Spies gonna spy and corporations gonna corporate. There’s not much a normal person who just wants to get their money’s worth when they buy a new phone can do about that. Continue to vote, both at the ballot box and with your wallet, to try and shape the country the way you think it should be. All this aside, we can and should be concerned that we’re making the right decision when we buy a phone. Nobody wants a phone that spies on them, and nobody deserves to get stuck with one.
I’ll come out and say it plainly: I do not think the Chinese government, or any other entity, has placed a backdoor in any Huawei phone that would enable it to steal your data.

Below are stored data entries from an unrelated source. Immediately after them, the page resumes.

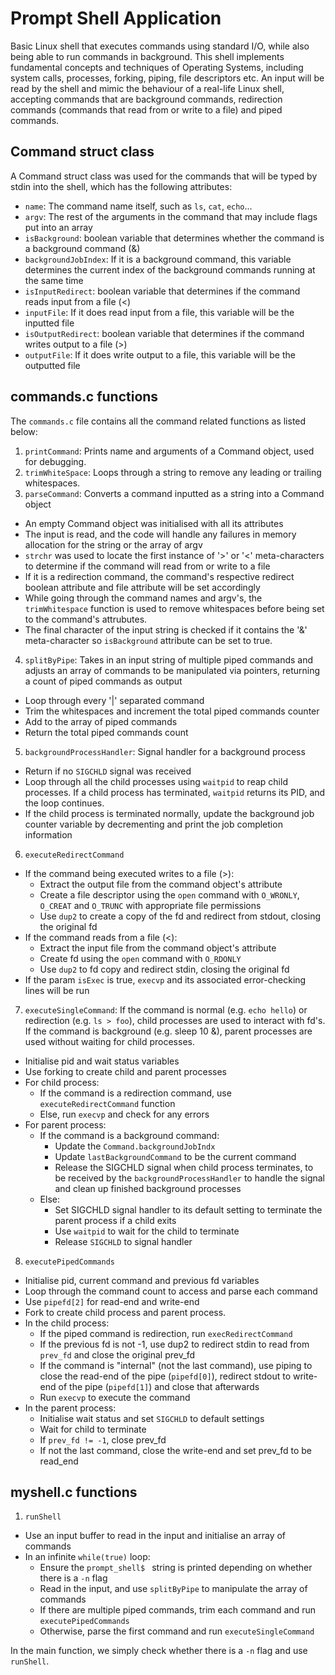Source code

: # **Prompt Shell Application**

Basic Linux shell that executes commands using standard I/O, while also being able to run commands in background. This shell implements fundamental concepts and techniques of Operating Systems, including system calls, processes, forking, piping, file descriptors etc. An input will be read by the shell and mimic the behaviour of a real-life Linux shell, accepting commands that are background commands, redirection commands (commands that read from or write to a file) and piped commands.
 
## Command struct class
A Command struct class was used for the commands that will be typed by stdin into the shell, which has the following attributes:
* `name`: The command name itself, such as `ls`, `cat`, `echo`...
* `argv`: The rest of the arguments in the command that may include flags put into an array
* `isBackground`: boolean variable that determines whether the command is a background command (&)
* `backgroundJobIndex`: If it is a background command, this variable determines the current index of the background commands running at the same time
* `isInputRedirect`: boolean variable that determines if the command reads input from a file (<)
* `inputFile`: If it does read input from a file, this variable will be the inputted file
* `isOutputRedirect`: boolean variable that determines if the command writes output to a file (>)
* `outputFile`: If it does write output to a file, this variable will be the outputted file

## commands.c functions
The `commands.c` file contains all the command related functions as listed below: 
1. `printCommand`: Prints name and arguments of a Command object, used for debugging. 
2. `trimWhiteSpace`: Loops through a string to remove any leading or trailing whitespaces.
3. `parseCommand`: Converts a command inputted as a string into a Command object
- An empty Command object was initialised with all its attributes
- The input is read, and the code will handle any failures in memory allocation for the string or the array of argv
- `strchr` was used to locate the first instance of '>' or '<' meta-characters to determine if the command will read from or write to a file
- If it is a redirection command, the command's respective redirect boolean attribute and file attribute will be set accordingly
- While going through the command names and argv's, the `trimWhitespace` function is used to remove whitespaces before being set to the command's attrubutes.
- The final character of the input string is checked if it contains the '&' meta-character so `isBackground` attribute can be set to true.
4. `splitByPipe`: Takes in an input string of multiple piped commands and adjusts an array of commands to be manipulated via pointers, returning a count of piped commands as output
- Loop through every '|' separated command
- Trim the whitespaces and increment the total piped commands counter
- Add to the array of piped commands
- Return the total piped commands count
5. `backgroundProcessHandler`: Signal handler for a background process
- Return if no `SIGCHLD` signal was received
- Loop through all the child processes using `waitpid` to reap child processes. If a child process has terminated, `waitpid` returns its PID, and the loop continues.
- If the child process is terminated normally, update the background job counter variable by decrementing and print the job completion information
6. `executeRedirectCommand`
- If the command being executed writes to a file (>):
    - Extract the output file from the command object's attribute
    - Create a file descriptor using the `open` command with `O_WRONLY`, `O_CREAT` and `O_TRUNC` with appropriate file permissions
    - Use `dup2` to create a copy of the fd and redirect from stdout, closing the original fd
- If the command reads from a file (<):
    - Extract the input file from the command object's attribute
    - Create fd using the `open` command with `O_RDONLY`
    - Use `dup2` to fd copy and redirect stdin, closing the original fd
- If the param `isExec` is true, `execvp` and its associated error-checking lines will be run
7. `executeSingleCommand`:
  If the command is normal (e.g. `echo hello`) or redirection (e.g. `ls > foo`), child processes are used to interact with fd's. If the command is background (e.g. sleep 10 &), parent processes are used without waiting for child processes.
- Initialise pid and wait status variables
- Use forking to create child and parent processes
- For child process:
    - If the command is a redirection command, use `executeRedirectCommand` function
    - Else, run `execvp` and check for any errors
- For parent process:
    - If the command is a background command:
        - Update the `Command.backgroundJobIndx`
        - Update `lastBackgroundCommand` to be the current command
        - Release the SIGCHLD signal when child process terminates, to be received by the `backgroundProcessHandler` to handle the signal and clean up finished background processes
    - Else:
        - Set SIGCHLD signal handler to its default setting to terminate the parent process if a child exits
        - Use `waitpid` to wait for the child to terminate
        - Release `SIGCHLD` to signal handler
8. `executePipedCommands`
  - Initialise pid, current command and previous fd variables
  - Loop through the command count to access and parse each command
  - Use `pipefd[2]` for read-end and write-end
  - Fork to create child process and parent process.
  - In the child process:
      - If the piped command is redirection, run `execRedirectCommand`
      - If the previous fd is not -1, use dup2 to redirect stdin to read from `prev_fd` and close the original prev_fd
      - If the command is "internal" (not the last command), use piping to close the read-end of the pipe (`pipefd[0]`), redirect stdout to write-end of the pipe (`pipefd[1]`) and close that afterwards
      - Run `execvp` to execute the command
  - In the parent process:
      - Initialise wait status and set `SIGCHLD` to default settings
      - Wait for child to terminate
      - If `prev_fd != -1`, close prev_fd
      - If not the last command, close the write-end and set prev_fd to be read_end

## myshell.c functions
1. `runShell`
  - Use an input buffer to read in the input and initialise an array of commands
  - In an infinite `while(true)` loop:
      - Ensure the `prompt_shell$ ` string is printed depending on whether there is a `-n` flag
      - Read in the input, and use `splitByPipe` to manipulate the array of commands
      - If there are multiple piped commands, trim each command and run `executePipedCommands`
      - Otherwise, parse the first command and run `executeSingleCommand`

In the main function, we simply check whether there is a `-n` flag and use `runShell`.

Huawei clearly responded to this latest accusation saying their phones and networking equipment is sold worldwide and "poses no greater cybersecurity risk than any ICT vendor" and there is no reason to doubt its word when it comes to its phones. In fact, there is some evidence that supports Huawei here. There are "rules" in place when a foreign country wants to sell electronic or connected products inside the U.S. and Great Britain. The public isn’t privy to the exact details, but there is a rigorous inspection when a device is able to transmit encrypted data to make sure these rules are followed. Huawei has apparently been found to be following them as you can buy their products both here in the states and in Great Britain.
Further (but even more circumstantial) evidence is that plenty of people already have a Huawei phone and some of those people are the type who can monitor what their phones are sending and where it is going. So far, we’ve heard nothing to make me think Huawei is sending private data back to China or is building a bot-net to terrorize Americans over the internet. If Huawei was doing anything fishy with our data, Reddit would know and Reddit would be on fire.
I’m not saying you should take my word over that of FBI Director Christopher Wray. I take my word over his, but can’t ask you to do the same. But I can ask you to consider one thing: we have been offered zero proof that buying a Huawei phone is a bad idea. Not a lick. Like you, I read multiple articles and news stories about the Senate Intelligence Committee testimony and I think ZDNet’s Matt Miller says it the best.
As for myself, I will continue to use the Huawei Mate 10 Pro until there is evidence that shows I should be concerned.
But you can’t let me make that decision for you. Make sure you’re informed and choose wisely. Meanwhile, the Mate 10 Pro is one hell of a phone.